Nie rozumiem tych dziwnych urzędniczych manewrów. Nie rozumiem, dlaczego chce się inwestować w terenie, do którego miasto nie posiada tytułu prawnego. Nie rozumiem, dlaczego miasto sfinansowało poszerzenie przepustu przebiegającego pod składem budowlanym usytuowanym nad Rowem Grudowskim, nie egzekwując pokrycia kosztów tej inwestycji przez właściciela składu. Nie rozumiem, dlaczego trudnych i zawikłanych spraw nie próbuje się rozwiązać, nawet na drodze sądowej, a zamiata się je pod dywan, podejmując ryzykowne działania. Nie rozumiem, dlaczego w trakcie modernizacji ewidencji gruntów, przeprowadzonej przez Starostwo w 2007 r., UM w Milanówku nie wprowadził poprawek do tej ewidencji i ul. Bociania, na mapach geodezyjnych w dalszym ciągu dochodzi do ul. Nadarzyńskiej.

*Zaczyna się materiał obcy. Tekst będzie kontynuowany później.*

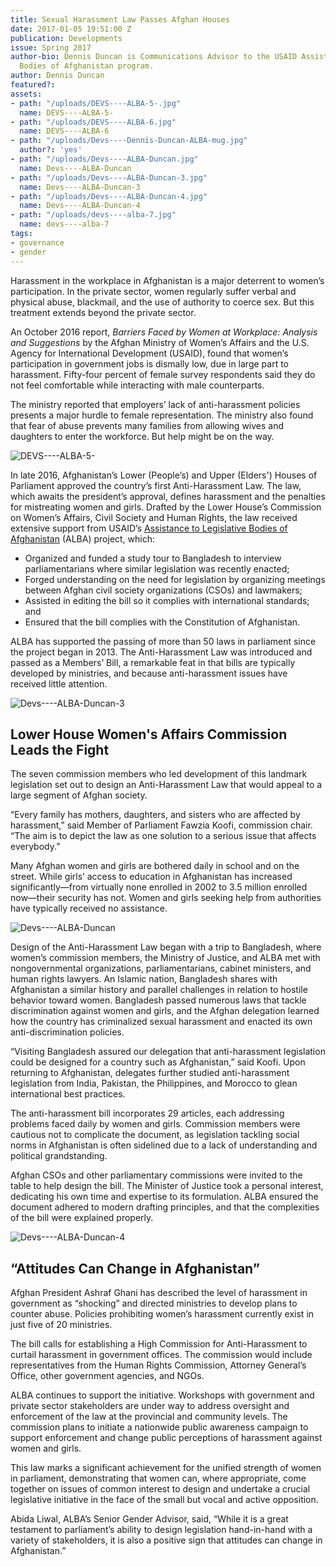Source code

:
 ```yaml
---
title: Sexual Harassment Law Passes Afghan Houses
date: 2017-01-05 19:51:00 Z
publication: Developments
issue: Spring 2017
author-bio: Dennis Duncan is Communications Advisor to the USAID Assistance to Legislative
  Bodies of Afghanistan program.
author: Dennis Duncan
featured?: 
assets:
- path: "/uploads/DEVS----ALBA-5-.jpg"
  name: DEVS----ALBA-5-
- path: "/uploads/DEVS----ALBA-6.jpg"
  name: DEVS----ALBA-6
- path: "/uploads/Devs----Dennis-Duncan-ALBA-mug.jpg"
  author?: 'yes'
- path: "/uploads/Devs----ALBA-Duncan.jpg"
  name: Devs----ALBA-Duncan
- path: "/uploads/Devs----ALBA-Duncan-3.jpg"
  name: Devs----ALBA-Duncan-3
- path: "/uploads/Devs----ALBA-Duncan-4.jpg"
  name: Devs----ALBA-Duncan-4
- path: "/uploads/devs----alba-7.jpg"
  name: devs----alba-7
tags:
- governance
- gender
---
```


Harassment in the workplace in Afghanistan is a major deterrent to women’s participation. In the private sector, women regularly suffer verbal and physical abuse, blackmail, and the use of authority to coerce sex. But this treatment extends beyond the private sector.




An October 2016 report, *Barriers Faced by Women at Workplace: Analysis and Suggestions* by the Afghan Ministry of Women’s Affairs and the U.S. Agency for International Development (USAID), found that women’s participation in government jobs is dismally low, due in large part to harassment. Fifty-four percent of female survey respondents said they do not feel comfortable while interacting with male counterparts.

The ministry reported that employers’ lack of anti-harassment policies presents a major hurdle to female representation. The ministry also found that fear of abuse prevents many families from allowing wives and daughters to enter the workforce. But help might be on the way.

![DEVS----ALBA-5-](/uploads/DEVS----ALBA-5-.jpg "Voting in the Afghan Parliament to pass the Anti-Harassment Law.") 

In late 2016, Afghanistan’s Lower (People’s) and Upper (Elders') Houses of Parliament approved the country’s first Anti-Harassment Law. The law, which awaits the president’s approval, defines harassment and the penalties for mistreating women and girls. Drafted by the Lower House’s Commission on Women’s Affairs, Civil Society and Human Rights, the law received extensive support from USAID’s [Assistance to Legislative Bodies of Afghanistan](https://www.dai.com/our-work/projects/afghanistan-assistance-legislative-bodies-afghanistan-alba) (ALBA) project, which:

* Organized and funded a study tour to Bangladesh to interview parliamentarians where similar legislation was recently enacted;
* Forged understanding on the need for legislation by organizing meetings between Afghan civil society organizations (CSOs) and lawmakers;
* Assisted in editing the bill so it complies with international standards; and
* Ensured that the bill complies with the Constitution of Afghanistan.

ALBA has supported the passing of more than 50 laws in parliament since the project began in 2013. The Anti-Harassment Law was introduced and passed as a Members’ Bill, a remarkable feat in that bills are typically developed by ministries, and because anti-harassment issues have received little attention.

![Devs----ALBA-Duncan-3](/uploads/Devs----ALBA-Duncan-3.jpg "Bangladesh Parliamentarian HE Dr. Shirin Sharmin Chaudhury, left, presents an honorary plaque to Afghan parliamentarian Fawzia Koofi during the ALBA study tour to Bangladesh.")

## Lower House Women's Affairs Commission Leads the Fight

The seven commission members who led development of this landmark legislation set out to design an Anti-Harassment Law that would appeal to a large segment of Afghan society.

“Every family has mothers, daughters, and sisters who are affected by harassment,” said Member of Parliament Fawzia Koofi, commission chair. “The aim is to depict the law as one solution to a serious issue that affects everybody.” 

Many Afghan women and girls are bothered daily in school and on the street. While girls’ access to education in Afghanistan has increased significantly—from virtually none enrolled in 2002 to 3.5 million enrolled now—their security has not. Women and girls seeking help from authorities have typically received no assistance.

![Devs----ALBA-Duncan](/uploads/Devs----ALBA-Duncan.jpg "Conference in Kabul, Afghanistan, in May 2016 to address gender equity.") 

Design of the Anti-Harassment Law began with a trip to Bangladesh, where women’s commission members, the Ministry of Justice, and ALBA met with nongovernmental organizations, parliamentarians, cabinet ministers, and human rights lawyers. An Islamic nation, Bangladesh shares with Afghanistan a similar history and parallel challenges in relation to hostile behavior toward women. Bangladesh passed numerous laws that tackle discrimination against women and girls, and the Afghan delegation learned how the country has criminalized sexual harassment and enacted its own anti-discrimination policies. 

“Visiting Bangladesh assured our delegation that anti-harassment legislation could be designed for a country such as Afghanistan,” said Koofi. Upon returning to Afghanistan, delegates further studied anti-harassment legislation from India, Pakistan, the Philippines, and Morocco to glean international best practices.

The anti-harassment bill incorporates 29 articles, each addressing problems faced daily by women and girls. Commission members were cautious not to complicate the document, as legislation tackling social norms in Afghanistan is often sidelined due to a lack of understanding and political grandstanding.

Afghan CSOs and other parliamentary commissions were invited to the table to help design the bill. The Minister of Justice took a personal interest, dedicating his own time and expertise to its formulation. ALBA ensured the document adhered to modern drafting principles, and that the complexities of the bill were explained properly. 
         
![Devs----ALBA-Duncan-4](/uploads/Devs----ALBA-Duncan-4.jpg "Joint Commission of Afghanistan's Lower and Upper Houses of Parliament deliberating the final bill before sending it to the country's president for approval.") 

## “Attitudes Can Change in Afghanistan”

Afghan President Ashraf Ghani has described the level of harassment in government as “shocking” and directed ministries to develop plans to counter abuse. Policies prohibiting women’s harassment currently exist in just five of 20 ministries.

The bill calls for establishing a High Commission for Anti-Harassment to curtail harassment in government offices. The commission would include representatives from the Human Rights Commission, Attorney General’s Office, other government agencies, and NGOs.

ALBA continues to support the initiative. Workshops with government and private sector stakeholders are under way to address oversight and enforcement of the law at the provincial and community levels. The commission plans to initiate a nationwide public awareness campaign to support enforcement and change public perceptions of harassment against women and girls.

This law marks a significant achievement for the unified strength of women in parliament, demonstrating that women can, where appropriate, come together on issues of common interest to design and undertake a crucial legislative initiative in the face of the small but vocal and active opposition.

Abida Liwal, ALBA’s Senior Gender Advisor, said, “While it is a great testament to parliament’s ability to design legislation hand-in-hand with a variety of stakeholders, it is also a positive sign that attitudes can change in Afghanistan.”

Mam nadzieję, że Urząd Miasta Milanówka nie poprzestał na prawdopodobnych prawach własności, o których Burmistrz pisał we wcześniej wspomnianym piśmie skierowanym do Jerzego Olczaka „…poddano wstępnej analizie przedłożone dokumenty zwłaszcza kopię mapy prawnej z 2 sierpnia 1962 roku… porównując dane liczbowe można wnioskować o dużym prawdopodobieństwie zasadności roszczenia właściciela działki nr…. Wobec nowych okoliczności jest całkowicie niezasadne wszczynanie kosztownej i długotrwałej procedury rozgraniczenia nieruchomości, która prawdopodobnie zakończyłaby się dopiero przed Sadem Powszechnym….
Zbyt dużo tu prawdopodobieństwa, a zbyt mało udokumentowanej pewności.